Exercise description: Once the lines below holding the string "Polyn" are counted, give that number alone.

Records shown:
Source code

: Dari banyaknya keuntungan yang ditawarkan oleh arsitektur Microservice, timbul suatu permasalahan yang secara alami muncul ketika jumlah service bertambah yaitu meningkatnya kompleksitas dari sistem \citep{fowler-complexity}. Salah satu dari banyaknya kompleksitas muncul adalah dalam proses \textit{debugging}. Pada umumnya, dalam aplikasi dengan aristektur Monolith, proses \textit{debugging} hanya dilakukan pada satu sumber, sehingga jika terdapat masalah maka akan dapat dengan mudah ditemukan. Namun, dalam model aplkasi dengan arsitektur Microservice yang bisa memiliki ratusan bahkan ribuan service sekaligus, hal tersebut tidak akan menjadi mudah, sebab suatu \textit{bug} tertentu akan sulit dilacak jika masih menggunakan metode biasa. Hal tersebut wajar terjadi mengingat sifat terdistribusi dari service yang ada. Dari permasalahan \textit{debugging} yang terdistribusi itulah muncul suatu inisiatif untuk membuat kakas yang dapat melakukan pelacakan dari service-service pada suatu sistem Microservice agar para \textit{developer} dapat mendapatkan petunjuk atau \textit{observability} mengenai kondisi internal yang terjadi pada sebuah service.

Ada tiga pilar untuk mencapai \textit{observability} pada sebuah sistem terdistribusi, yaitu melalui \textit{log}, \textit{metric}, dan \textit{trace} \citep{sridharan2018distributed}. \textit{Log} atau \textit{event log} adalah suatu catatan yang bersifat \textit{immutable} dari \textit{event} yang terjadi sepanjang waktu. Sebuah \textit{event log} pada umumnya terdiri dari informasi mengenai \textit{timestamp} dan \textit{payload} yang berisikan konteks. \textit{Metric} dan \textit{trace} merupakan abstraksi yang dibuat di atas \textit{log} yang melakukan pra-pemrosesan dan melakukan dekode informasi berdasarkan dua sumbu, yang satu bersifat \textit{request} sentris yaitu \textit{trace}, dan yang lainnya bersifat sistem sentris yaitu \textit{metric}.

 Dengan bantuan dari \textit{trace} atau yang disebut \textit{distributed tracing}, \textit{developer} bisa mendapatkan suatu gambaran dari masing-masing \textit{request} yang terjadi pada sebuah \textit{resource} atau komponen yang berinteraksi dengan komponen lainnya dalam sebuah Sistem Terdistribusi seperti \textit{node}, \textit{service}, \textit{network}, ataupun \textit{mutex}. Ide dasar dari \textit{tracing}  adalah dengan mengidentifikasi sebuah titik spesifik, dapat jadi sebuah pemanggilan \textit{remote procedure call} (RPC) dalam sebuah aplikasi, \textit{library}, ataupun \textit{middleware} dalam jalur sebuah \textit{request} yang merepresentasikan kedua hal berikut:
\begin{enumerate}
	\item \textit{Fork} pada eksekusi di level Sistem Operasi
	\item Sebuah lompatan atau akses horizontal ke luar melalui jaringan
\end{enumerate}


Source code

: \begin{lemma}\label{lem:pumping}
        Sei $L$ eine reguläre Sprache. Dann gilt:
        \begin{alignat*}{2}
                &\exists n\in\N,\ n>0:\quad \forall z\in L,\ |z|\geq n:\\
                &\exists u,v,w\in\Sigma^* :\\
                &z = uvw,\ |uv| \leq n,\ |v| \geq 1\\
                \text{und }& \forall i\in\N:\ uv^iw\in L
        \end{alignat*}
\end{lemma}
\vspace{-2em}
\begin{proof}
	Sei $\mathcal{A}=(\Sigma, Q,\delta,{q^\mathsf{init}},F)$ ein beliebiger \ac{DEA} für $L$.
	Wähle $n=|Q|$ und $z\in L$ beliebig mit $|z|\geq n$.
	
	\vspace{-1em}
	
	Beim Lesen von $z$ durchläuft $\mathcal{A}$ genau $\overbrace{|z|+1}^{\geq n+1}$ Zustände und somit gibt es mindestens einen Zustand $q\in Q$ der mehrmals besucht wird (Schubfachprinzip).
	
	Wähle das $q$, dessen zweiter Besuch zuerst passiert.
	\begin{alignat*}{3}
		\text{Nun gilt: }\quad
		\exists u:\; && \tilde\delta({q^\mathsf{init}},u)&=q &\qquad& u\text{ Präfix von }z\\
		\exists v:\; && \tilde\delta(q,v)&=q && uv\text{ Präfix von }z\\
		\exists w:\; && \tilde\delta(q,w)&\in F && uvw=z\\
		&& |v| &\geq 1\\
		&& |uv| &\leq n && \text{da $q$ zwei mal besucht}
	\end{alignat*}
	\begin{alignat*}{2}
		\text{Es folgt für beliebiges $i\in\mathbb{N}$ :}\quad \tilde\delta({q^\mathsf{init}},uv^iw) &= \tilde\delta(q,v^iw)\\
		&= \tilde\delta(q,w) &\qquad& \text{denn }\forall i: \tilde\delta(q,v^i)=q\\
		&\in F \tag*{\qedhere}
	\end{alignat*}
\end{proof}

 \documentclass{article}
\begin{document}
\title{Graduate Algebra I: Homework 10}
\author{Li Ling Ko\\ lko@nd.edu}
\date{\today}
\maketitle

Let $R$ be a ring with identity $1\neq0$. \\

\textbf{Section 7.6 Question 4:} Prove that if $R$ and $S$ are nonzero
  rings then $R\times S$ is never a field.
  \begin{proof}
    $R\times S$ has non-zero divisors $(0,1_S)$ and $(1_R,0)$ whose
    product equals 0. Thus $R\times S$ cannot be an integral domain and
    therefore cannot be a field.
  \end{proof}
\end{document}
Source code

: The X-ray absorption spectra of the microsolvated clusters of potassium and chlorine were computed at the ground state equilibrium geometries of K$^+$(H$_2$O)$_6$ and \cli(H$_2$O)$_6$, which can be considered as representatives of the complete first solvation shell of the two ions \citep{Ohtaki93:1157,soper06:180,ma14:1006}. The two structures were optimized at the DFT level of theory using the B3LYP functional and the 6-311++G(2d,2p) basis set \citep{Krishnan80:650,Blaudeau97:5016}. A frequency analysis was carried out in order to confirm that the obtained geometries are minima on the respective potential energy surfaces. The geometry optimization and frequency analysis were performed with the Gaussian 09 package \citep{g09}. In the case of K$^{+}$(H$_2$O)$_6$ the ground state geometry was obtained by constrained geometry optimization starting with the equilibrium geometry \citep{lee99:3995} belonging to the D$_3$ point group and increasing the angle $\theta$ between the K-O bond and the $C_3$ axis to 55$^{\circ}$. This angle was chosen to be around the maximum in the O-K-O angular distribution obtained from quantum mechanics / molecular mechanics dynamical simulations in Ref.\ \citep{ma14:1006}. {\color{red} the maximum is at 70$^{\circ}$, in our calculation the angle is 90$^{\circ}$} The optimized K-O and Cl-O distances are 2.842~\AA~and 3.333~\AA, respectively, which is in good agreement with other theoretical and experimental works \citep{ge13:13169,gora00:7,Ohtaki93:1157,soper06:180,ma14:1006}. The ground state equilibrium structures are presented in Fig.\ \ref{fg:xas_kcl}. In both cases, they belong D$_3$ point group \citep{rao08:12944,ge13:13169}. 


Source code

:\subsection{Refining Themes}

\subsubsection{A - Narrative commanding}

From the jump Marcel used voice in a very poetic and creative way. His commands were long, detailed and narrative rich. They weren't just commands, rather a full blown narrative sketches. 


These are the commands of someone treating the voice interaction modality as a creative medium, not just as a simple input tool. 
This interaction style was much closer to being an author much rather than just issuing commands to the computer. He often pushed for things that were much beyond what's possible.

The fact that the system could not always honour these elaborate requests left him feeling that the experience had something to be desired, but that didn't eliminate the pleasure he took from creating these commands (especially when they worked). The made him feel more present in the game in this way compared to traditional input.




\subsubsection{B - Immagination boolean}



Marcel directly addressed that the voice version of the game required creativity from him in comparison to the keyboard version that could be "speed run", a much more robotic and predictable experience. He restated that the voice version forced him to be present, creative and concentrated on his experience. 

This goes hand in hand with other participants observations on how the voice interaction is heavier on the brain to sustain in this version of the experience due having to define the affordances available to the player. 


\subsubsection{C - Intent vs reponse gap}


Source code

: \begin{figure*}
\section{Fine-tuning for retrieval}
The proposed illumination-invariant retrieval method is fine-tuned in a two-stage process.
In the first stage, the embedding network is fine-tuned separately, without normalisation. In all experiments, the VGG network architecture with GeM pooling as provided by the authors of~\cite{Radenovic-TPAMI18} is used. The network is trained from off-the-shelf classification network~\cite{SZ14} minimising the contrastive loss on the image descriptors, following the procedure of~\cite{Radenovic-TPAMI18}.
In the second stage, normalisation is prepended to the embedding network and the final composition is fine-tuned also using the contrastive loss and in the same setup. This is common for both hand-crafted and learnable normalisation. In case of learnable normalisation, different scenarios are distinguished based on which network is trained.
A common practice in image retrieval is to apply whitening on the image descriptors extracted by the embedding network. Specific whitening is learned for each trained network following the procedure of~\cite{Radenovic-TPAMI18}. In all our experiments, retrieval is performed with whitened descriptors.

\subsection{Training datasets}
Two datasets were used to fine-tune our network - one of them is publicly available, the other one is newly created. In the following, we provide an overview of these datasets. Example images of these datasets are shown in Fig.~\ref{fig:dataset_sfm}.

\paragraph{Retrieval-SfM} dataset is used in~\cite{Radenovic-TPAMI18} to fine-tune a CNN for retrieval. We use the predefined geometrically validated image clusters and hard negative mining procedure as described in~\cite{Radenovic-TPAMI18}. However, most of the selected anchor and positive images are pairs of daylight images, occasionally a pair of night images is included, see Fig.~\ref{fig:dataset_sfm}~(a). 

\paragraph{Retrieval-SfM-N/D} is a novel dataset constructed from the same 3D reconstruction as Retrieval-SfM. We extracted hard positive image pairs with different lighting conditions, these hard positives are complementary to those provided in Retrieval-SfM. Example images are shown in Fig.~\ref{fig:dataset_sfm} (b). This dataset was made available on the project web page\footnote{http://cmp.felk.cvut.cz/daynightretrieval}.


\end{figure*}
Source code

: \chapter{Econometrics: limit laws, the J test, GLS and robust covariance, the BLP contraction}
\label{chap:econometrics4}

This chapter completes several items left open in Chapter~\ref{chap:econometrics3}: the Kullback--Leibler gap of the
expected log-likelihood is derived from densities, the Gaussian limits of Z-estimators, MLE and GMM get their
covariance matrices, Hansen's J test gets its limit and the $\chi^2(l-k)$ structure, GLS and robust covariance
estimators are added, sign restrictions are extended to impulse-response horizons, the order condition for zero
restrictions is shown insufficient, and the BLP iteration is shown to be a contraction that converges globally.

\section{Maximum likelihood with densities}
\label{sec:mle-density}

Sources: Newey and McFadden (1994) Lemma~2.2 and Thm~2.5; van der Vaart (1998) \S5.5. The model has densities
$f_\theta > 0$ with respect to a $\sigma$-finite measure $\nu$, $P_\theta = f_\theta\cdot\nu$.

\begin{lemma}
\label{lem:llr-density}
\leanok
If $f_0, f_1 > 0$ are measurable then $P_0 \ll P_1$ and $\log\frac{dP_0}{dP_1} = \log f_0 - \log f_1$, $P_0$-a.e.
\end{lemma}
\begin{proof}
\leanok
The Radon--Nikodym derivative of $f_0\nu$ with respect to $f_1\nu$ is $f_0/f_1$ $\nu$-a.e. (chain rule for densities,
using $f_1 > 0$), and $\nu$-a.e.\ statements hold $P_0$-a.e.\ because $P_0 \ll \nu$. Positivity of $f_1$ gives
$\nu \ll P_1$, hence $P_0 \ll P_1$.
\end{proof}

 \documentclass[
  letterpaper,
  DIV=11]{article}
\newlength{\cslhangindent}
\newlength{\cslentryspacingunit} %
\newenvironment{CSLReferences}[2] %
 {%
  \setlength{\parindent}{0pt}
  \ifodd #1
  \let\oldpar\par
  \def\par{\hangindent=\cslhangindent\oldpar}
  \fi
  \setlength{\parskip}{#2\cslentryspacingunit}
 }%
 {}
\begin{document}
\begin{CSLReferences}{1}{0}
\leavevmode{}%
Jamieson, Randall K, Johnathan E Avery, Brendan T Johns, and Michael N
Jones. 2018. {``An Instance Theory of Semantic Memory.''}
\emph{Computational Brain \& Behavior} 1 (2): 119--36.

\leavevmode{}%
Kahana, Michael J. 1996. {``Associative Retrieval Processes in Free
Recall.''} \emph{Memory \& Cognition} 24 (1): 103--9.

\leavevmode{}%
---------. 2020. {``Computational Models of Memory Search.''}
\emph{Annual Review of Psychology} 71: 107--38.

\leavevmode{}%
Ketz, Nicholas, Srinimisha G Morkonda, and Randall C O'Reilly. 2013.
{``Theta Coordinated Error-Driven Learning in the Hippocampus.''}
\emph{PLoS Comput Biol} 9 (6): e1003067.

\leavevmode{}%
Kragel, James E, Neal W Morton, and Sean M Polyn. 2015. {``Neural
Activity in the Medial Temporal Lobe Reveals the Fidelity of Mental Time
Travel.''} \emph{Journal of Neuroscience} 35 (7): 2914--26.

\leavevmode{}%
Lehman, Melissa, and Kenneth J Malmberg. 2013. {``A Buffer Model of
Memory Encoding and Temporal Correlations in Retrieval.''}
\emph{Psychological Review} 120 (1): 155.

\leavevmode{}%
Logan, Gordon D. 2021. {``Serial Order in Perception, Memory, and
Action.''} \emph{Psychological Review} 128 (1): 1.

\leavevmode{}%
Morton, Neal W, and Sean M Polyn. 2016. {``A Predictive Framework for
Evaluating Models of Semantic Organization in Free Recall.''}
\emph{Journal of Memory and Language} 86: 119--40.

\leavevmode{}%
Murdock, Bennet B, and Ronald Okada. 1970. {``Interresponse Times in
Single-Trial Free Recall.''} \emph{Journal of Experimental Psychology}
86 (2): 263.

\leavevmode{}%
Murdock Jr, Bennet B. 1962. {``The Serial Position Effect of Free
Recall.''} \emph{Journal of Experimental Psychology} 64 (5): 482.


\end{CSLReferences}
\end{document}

Result below: 2